• TASK REQUIREMENTS
For the records below, tally the lines that include the word "such" and give only the tally.
*** SOURCE DATA Section Begins ***
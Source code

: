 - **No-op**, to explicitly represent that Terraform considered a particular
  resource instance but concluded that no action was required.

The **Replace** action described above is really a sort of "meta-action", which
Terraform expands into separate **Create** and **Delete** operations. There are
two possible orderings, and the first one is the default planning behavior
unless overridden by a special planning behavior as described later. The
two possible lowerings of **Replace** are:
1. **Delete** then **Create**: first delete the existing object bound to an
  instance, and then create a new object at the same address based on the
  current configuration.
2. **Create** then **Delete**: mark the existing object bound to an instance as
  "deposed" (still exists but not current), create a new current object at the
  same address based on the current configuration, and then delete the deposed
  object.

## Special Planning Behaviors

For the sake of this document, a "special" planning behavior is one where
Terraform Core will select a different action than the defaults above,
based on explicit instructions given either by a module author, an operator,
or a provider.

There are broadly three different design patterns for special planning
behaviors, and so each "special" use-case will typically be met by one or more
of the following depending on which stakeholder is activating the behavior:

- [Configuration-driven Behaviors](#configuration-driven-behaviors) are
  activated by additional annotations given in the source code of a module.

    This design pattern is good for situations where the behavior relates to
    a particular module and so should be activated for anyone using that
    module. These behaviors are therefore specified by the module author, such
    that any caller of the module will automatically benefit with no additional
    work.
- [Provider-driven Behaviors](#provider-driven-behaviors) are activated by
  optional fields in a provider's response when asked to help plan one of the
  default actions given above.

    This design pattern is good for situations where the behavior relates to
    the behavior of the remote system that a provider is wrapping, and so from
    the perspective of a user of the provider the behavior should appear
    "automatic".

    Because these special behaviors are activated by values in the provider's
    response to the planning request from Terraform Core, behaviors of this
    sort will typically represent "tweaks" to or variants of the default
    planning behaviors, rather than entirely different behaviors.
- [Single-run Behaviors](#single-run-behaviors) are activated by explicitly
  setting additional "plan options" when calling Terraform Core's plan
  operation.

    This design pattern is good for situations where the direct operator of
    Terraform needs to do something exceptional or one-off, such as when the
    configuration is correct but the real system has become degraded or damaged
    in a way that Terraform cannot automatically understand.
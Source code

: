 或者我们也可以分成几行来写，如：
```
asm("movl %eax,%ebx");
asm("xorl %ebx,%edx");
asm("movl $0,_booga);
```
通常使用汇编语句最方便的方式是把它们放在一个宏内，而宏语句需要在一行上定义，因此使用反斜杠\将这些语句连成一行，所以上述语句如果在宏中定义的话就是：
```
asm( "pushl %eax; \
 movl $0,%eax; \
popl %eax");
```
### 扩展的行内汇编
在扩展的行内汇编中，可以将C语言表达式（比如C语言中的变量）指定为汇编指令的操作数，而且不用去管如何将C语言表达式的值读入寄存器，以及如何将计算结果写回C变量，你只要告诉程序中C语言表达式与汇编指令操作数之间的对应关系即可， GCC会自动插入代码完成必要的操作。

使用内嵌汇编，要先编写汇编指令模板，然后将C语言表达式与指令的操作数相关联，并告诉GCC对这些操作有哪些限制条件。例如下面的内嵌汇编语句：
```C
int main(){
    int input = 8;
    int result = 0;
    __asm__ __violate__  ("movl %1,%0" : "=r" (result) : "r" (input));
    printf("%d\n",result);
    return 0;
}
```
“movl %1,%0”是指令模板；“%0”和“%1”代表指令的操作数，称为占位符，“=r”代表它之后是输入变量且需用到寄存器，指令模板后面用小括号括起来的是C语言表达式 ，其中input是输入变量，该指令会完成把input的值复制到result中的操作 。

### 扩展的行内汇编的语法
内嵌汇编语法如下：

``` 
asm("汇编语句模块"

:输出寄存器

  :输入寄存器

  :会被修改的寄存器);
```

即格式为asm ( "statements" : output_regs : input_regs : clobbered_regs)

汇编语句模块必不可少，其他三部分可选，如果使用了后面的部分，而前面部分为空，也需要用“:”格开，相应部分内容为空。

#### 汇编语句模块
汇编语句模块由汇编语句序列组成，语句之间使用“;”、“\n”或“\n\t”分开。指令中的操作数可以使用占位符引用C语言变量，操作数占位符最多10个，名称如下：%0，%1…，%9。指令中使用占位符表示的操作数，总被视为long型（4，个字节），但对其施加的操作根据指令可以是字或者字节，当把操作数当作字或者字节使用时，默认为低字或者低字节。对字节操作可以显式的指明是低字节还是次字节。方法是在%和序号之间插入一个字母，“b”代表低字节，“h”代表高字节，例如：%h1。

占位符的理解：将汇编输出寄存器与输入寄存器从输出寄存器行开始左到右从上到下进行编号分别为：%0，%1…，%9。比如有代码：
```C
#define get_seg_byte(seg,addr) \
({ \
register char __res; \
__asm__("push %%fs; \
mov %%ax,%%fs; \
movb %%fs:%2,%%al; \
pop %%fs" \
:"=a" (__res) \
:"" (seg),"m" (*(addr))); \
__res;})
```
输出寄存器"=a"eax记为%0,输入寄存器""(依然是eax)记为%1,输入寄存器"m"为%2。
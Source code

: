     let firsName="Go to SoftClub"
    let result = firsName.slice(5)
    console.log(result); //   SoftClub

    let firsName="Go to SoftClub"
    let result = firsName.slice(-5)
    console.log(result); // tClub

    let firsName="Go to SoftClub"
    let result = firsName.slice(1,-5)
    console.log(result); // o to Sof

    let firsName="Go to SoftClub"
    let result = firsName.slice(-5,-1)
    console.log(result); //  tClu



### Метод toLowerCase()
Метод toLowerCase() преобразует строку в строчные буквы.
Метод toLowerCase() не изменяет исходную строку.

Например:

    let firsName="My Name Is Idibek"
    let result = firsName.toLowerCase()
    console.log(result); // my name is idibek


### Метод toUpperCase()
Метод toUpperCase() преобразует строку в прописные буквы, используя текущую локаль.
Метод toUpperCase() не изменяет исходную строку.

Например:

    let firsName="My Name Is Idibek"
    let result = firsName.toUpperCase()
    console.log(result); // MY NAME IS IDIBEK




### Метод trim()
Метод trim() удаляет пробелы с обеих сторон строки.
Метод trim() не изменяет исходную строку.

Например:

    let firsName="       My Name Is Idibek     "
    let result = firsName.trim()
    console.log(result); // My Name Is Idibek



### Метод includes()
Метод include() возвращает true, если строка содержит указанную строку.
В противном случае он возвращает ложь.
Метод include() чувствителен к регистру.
*** SOURCE DATA Section Ends ***
• TASK ANSWER
2